音楽家といえども、自分の好きな曲を作曲しているだけでは、生きてはいけない時代だったのです。モーツァルトが作った曲に長調が多いのは、このことが理由です。

モーツァルトが作った曲は、高い人気を得ますが、ウィーン時代の後半になるころには、その人気も下がってきます。

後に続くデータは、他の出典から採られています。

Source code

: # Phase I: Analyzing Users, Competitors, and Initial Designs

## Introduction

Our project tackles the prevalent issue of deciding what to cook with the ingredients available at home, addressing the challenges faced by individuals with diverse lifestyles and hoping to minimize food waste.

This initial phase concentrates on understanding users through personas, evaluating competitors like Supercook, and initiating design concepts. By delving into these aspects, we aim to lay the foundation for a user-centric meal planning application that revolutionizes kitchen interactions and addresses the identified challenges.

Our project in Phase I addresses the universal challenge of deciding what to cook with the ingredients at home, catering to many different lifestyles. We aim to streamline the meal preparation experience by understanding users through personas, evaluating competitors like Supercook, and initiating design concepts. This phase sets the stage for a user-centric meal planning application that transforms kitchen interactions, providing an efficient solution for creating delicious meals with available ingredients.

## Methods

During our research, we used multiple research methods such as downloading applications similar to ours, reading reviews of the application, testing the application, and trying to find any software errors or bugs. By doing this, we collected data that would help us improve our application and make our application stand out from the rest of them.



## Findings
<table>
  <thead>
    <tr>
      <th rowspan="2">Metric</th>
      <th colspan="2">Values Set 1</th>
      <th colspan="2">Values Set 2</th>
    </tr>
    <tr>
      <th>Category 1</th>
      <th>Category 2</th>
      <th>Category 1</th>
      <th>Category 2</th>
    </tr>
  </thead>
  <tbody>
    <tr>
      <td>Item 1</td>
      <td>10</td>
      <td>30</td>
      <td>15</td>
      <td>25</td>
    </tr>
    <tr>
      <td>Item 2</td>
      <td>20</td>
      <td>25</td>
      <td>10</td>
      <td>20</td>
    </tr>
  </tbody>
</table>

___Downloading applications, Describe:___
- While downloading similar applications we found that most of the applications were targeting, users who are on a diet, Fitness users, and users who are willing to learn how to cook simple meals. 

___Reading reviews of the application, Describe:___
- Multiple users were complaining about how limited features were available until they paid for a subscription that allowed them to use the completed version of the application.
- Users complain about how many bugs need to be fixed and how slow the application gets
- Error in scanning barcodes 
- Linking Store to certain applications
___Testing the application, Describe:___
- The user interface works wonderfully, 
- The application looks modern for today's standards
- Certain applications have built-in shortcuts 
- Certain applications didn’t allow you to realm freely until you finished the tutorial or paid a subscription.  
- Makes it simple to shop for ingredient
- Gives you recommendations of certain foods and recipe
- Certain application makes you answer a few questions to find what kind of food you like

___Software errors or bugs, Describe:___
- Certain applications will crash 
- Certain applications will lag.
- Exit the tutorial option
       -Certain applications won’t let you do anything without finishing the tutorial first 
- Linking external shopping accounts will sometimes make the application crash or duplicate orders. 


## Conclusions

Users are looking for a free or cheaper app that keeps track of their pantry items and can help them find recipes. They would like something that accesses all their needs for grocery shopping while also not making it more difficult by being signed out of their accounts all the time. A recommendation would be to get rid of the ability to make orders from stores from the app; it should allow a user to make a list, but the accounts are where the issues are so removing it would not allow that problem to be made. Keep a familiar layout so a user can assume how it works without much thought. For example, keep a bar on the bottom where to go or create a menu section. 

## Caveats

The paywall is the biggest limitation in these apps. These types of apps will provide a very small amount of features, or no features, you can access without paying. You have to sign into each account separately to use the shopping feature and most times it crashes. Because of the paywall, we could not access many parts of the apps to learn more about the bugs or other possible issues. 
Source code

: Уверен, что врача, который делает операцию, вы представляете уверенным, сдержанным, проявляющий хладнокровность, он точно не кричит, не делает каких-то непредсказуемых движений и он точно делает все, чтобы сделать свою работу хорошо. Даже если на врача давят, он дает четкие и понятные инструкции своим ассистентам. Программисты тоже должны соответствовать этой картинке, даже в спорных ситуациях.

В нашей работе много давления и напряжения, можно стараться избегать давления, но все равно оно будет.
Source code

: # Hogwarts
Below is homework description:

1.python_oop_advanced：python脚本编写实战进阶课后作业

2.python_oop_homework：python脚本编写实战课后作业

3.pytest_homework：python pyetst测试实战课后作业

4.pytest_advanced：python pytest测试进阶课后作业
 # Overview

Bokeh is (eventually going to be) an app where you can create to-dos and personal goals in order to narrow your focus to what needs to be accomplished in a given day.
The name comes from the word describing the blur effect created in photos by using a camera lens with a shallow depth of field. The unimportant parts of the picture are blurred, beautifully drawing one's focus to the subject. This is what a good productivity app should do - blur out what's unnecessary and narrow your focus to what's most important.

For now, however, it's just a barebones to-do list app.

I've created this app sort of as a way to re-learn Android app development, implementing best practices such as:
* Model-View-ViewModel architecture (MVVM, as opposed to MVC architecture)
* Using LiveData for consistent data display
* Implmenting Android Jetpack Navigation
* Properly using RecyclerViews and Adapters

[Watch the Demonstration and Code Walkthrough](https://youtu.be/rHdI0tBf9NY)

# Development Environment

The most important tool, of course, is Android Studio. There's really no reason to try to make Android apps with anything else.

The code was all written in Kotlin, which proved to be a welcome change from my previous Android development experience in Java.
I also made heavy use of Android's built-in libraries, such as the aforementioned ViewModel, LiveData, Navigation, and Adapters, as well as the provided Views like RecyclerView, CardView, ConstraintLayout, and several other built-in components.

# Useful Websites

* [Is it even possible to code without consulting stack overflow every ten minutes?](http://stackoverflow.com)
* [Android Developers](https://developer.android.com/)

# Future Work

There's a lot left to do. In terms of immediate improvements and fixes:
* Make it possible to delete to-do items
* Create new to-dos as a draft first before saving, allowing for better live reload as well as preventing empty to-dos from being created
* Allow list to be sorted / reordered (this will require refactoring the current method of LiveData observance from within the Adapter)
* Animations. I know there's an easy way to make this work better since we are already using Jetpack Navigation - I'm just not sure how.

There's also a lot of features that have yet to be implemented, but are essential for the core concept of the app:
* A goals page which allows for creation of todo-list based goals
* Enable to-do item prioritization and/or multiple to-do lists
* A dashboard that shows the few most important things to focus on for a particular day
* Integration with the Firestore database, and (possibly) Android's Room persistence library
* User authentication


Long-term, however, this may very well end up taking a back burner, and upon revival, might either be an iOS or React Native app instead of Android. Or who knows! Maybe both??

あまり人に受けいられなくなり、モーツァルトの収入は減ってきます。晩年、モーツァルトの生活が貧しくなった理由も、当時の音楽の流行が関係していました。

モーツァルトの作品

モーツァルトは父親のレオポルトによって、幼い頃から音楽の才能を見出されています。

レオポルトの音楽指導により、モーツァルトは5歳に「アンダンテ ハ長調K.1a」を作曲しています。以来、亡くなるまでの間に、700曲以上を作曲したと言われています。

作品のジャンルは多岐にわたり、オペラやミサ曲などの声楽曲、交響曲、協奏曲、ピアノソナタなど、多数の作品が残られています。

ピアノ

モーツァルトは1784年以降に作曲した作品に対して、目録をつけています。これにより、1784年以降の作品については、いつに作曲されたのかが、はっきりと証明することができます。

以下は、モーツァルトの代表的な作品です。

オペラ

  • 後宮からの誘拐 K.384
  • フィガロの結婚 K.492
  • ドン・ジョヴァンニ K.527
  • コジ・ファン・トゥッテ K.588
  • 魔笛 K.620
  • 皇帝ティートの慈悲 K.621

交響曲

  • 交響曲第25番 ト短調 K.183(173dB)
  • 交響曲第38番 ニ長調 K.504『プラハ』
  • 交響曲第41番 ハ長調K.551『ジュピター』

セレナーデ

  • セレナーデ第13番 ト長調 K.525 『アイネ・クライネ・ナハトムジーク』

ピアノソナタ

  • ピアノソナタ第11番 イ長調K.331(300i)『トルコ行進曲つき』

宗教音楽(ミサ曲)

  • レクイエムK.626 ニ短調 (未完)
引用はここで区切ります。